Betteridge Jewelers is in the midst of an inevitable generational change. Terry’s son, Win, heads the website operation, and his daughter, Brooke, is a forward-thinking jewelry buyer. Terry’s stepdaughter Amanda Siebert, having received her graduate gemologist certificate, has joined his sales staff. (Terry has been married to Diana Siebert Betteridge for fifteen years; his other two stepdaughters are Veronica, an architect, and Coco, who’s at Yale.) This new generation will leave Terry free “to be a bigger bum than ever.” By this he means taking off on pursuits that lead some to judge him “quixotic”—the foot races that keep him uncommonly fit, the camping and bow-hunting out West, the fishing and birding at his farm in Litchfield County, the African safaris. “As a jewler,” Terry says with some understatement, “I’m probably not like other ones.”

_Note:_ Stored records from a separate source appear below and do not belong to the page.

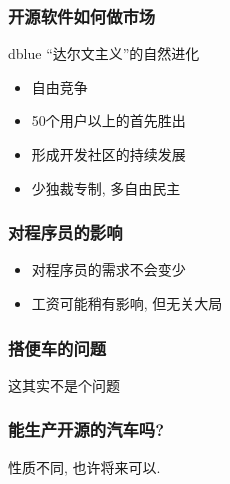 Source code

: \documentclass{beamer}
\newenvironment{pblock}{\begin{beamercolorbox}[rounded=true,
              shadow=true]{dblue}}{\end{beamercolorbox}}
\begin{document}
\begin{frame}
	\frametitle{开源软件如何做市场}
    \begin{pblock}
        ``达尔文主义''的自然进化\\
    \end{pblock}
	\begin{itemize}
		\item 自由竞争
		\item 50个用户以上的首先胜出
		\item 形成开发社区的持续发展
		\item 少独裁专制, 多自由民主
	\end{itemize}
\end{frame}

\begin{frame}
	\frametitle{对程序员的影响}
	\begin{itemize}
		\item 对程序员的需求不会变少
		\item 工资可能稍有影响, 但无关大局
	\end{itemize}
\end{frame}

\begin{frame}
	\frametitle{搭便车的问题}
	这其实不是个问题
\end{frame}

\begin{frame}
	\frametitle{能生产开源的汽车吗?}
	性质不同, 也许将来可以.
\end{frame}
\end{document}
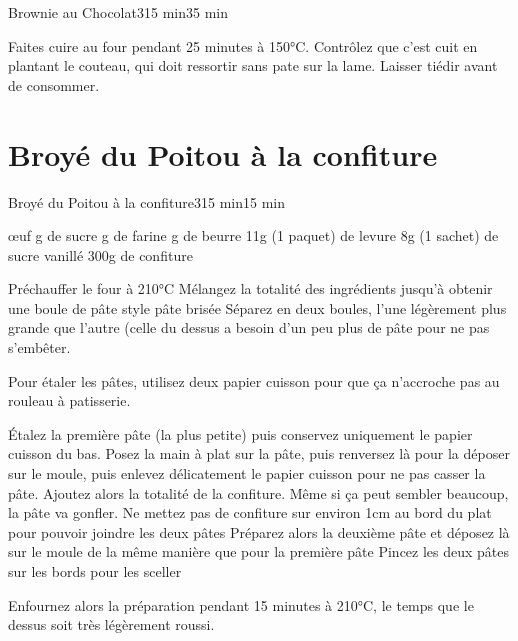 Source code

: {\begin{recette}{Brownie au Chocolat}{3}{15 min}{35 min}
\begin{cuisson}
Faites cuire au four pendant 25 minutes à 150°C. Contrôlez 
que c'est cuit en plantant le couteau, qui doit ressortir sans pate sur la lame.
Laisser tiédir avant de consommer. 
\end{cuisson}
\end{recette}

\section{Broyé du Poitou à la confiture}
\begin{recette}{Broyé du Poitou à la confiture}{3}{15 min}{15 min}
\begin{ingredients}
 œuf
 g de sucre
 g de farine
 g de beurre
\ingredient 11g (1 paquet) de levure
\ingredient 8g (1 sachet) de sucre vanillé
\ingredient 300g de confiture
\end{ingredients}

\begin{preparation}
\etape Préchauffer le four à 210°C
\etape Mélangez la totalité des ingrédients jusqu'à obtenir une boule de pâte style pâte brisée
\etape Séparez en deux boules, l'une légèrement plus grande que l'autre (celle du dessus a besoin d'un peu plus de pâte pour ne 
pas s'embêter.
\begin{remarque}
Pour étaler les pâtes, utilisez deux papier cuisson pour que ça n'accroche pas au rouleau à patisserie.\end{remarque}
\etape  Étalez la première pâte (la plus petite) puis conservez uniquement le papier cuisson du bas. Posez la main à plat sur la pâte, puis renversez là pour la déposer sur le moule, puis enlevez délicatement le papier cuisson pour ne pas casser la pâte.
\etape Ajoutez alors la totalité de la confiture. Même si ça peut sembler beaucoup, la pâte va gonfler. Ne mettez pas de confiture sur environ 1cm au bord du plat pour pouvoir joindre les deux pâtes
\etape Préparez alors la deuxième pâte et déposez là sur le moule de la même manière que pour la première pâte
\etape Pincez les deux pâtes sur les bords pour les sceller

\end{preparation}

\begin{cuisson}
Enfournez alors la préparation pendant 15 minutes à 210°C, le temps que le dessus soit très légèrement roussi.
\end{cuisson}
\end{recette}

}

Let’s remember that Cervantes’ old gentleman—one of Terry’s fictional heroes, as it happens—mourned the passage of courtliness, of social graces, of good old ways. By this definition, Terry is quixotic indeed. “I think there are battles that have to be fought and you’re not going to win them,” he says. “They become windmills. Trying to keep the town neat. Manners. I like those forms of respect, and a lot of them seem to be disappearing. So here I am, tilting still.”